The notion that a lumbering corporate giant, such as a steel manufacturer or a transportation company, can use the Internet to form an ad hoc relationship with a new supplier and procure goods instantly seems fanciful today. But there are signs that the rush to get smaller companies hooked into trading exchanges is not just expanding the pool of potential business partners. Start-ups with flexible business models are driving the first wave of auctions and dynamic pricing in e-business.
Large companies that don't want to be left behind need to get on board, at least in a limited way initially, and drive the intercompany integration needed to make dynamic pricing worhwhile for them.
The first thought most people have of auctions is eBay Inc., which many consider an online consumer bazaar. Our story by Ephraim Schwartz, Dan Neel, and Eugene Grygo details how the auction buying model is making real headway in the business world and redefining the buyer-seller relationship.
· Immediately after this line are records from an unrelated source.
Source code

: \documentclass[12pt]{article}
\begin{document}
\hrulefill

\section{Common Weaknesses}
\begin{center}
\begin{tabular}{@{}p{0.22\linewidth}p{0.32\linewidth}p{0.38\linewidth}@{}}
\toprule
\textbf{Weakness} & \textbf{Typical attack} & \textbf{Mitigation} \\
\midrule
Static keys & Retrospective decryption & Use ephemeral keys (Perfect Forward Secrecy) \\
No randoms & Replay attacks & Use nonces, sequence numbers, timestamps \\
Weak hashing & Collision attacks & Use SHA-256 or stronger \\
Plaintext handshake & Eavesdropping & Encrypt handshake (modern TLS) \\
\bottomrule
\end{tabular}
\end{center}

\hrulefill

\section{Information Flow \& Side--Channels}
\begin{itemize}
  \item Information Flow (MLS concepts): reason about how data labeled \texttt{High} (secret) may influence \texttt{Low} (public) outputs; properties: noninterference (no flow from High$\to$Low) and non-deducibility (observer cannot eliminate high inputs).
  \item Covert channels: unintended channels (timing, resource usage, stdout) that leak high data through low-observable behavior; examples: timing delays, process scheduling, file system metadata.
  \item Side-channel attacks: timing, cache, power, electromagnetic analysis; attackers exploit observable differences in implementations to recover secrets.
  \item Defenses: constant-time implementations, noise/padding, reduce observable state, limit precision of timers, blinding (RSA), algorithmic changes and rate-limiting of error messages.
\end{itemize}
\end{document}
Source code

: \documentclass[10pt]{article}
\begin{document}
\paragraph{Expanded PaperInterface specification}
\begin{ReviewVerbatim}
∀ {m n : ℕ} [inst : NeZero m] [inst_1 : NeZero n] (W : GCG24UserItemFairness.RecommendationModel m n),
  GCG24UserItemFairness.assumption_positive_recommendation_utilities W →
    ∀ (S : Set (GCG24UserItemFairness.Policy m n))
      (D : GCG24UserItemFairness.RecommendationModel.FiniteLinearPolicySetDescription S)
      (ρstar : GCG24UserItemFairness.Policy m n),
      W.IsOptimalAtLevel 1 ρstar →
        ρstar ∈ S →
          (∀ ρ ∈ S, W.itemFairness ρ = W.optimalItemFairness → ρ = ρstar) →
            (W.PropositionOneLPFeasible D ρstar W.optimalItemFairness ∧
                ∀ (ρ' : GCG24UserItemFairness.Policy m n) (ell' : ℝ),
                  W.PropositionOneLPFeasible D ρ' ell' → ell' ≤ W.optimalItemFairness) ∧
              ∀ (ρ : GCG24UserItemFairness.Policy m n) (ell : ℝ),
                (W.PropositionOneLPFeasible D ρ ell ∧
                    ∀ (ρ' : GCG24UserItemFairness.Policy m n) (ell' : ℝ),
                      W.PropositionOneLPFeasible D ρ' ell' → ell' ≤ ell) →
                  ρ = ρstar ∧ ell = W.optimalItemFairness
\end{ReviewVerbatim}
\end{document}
These early business auction experiments, either through a single vendor's e-commerce site or an online trading exchange, are the proving grounds for the soundest business models. The new approaches also put added pressure on established brick-and-mortar outfits to develop an electronic sales channel strategy that incorporates dynamic pricing.
The problem is that the discussion of auctions and exchanges has been limited largely to squeezing the lowest prices out of suppliers. Other factors, such as product quality and delivery time as well as services such as financing, need to be addressed before things will really take off.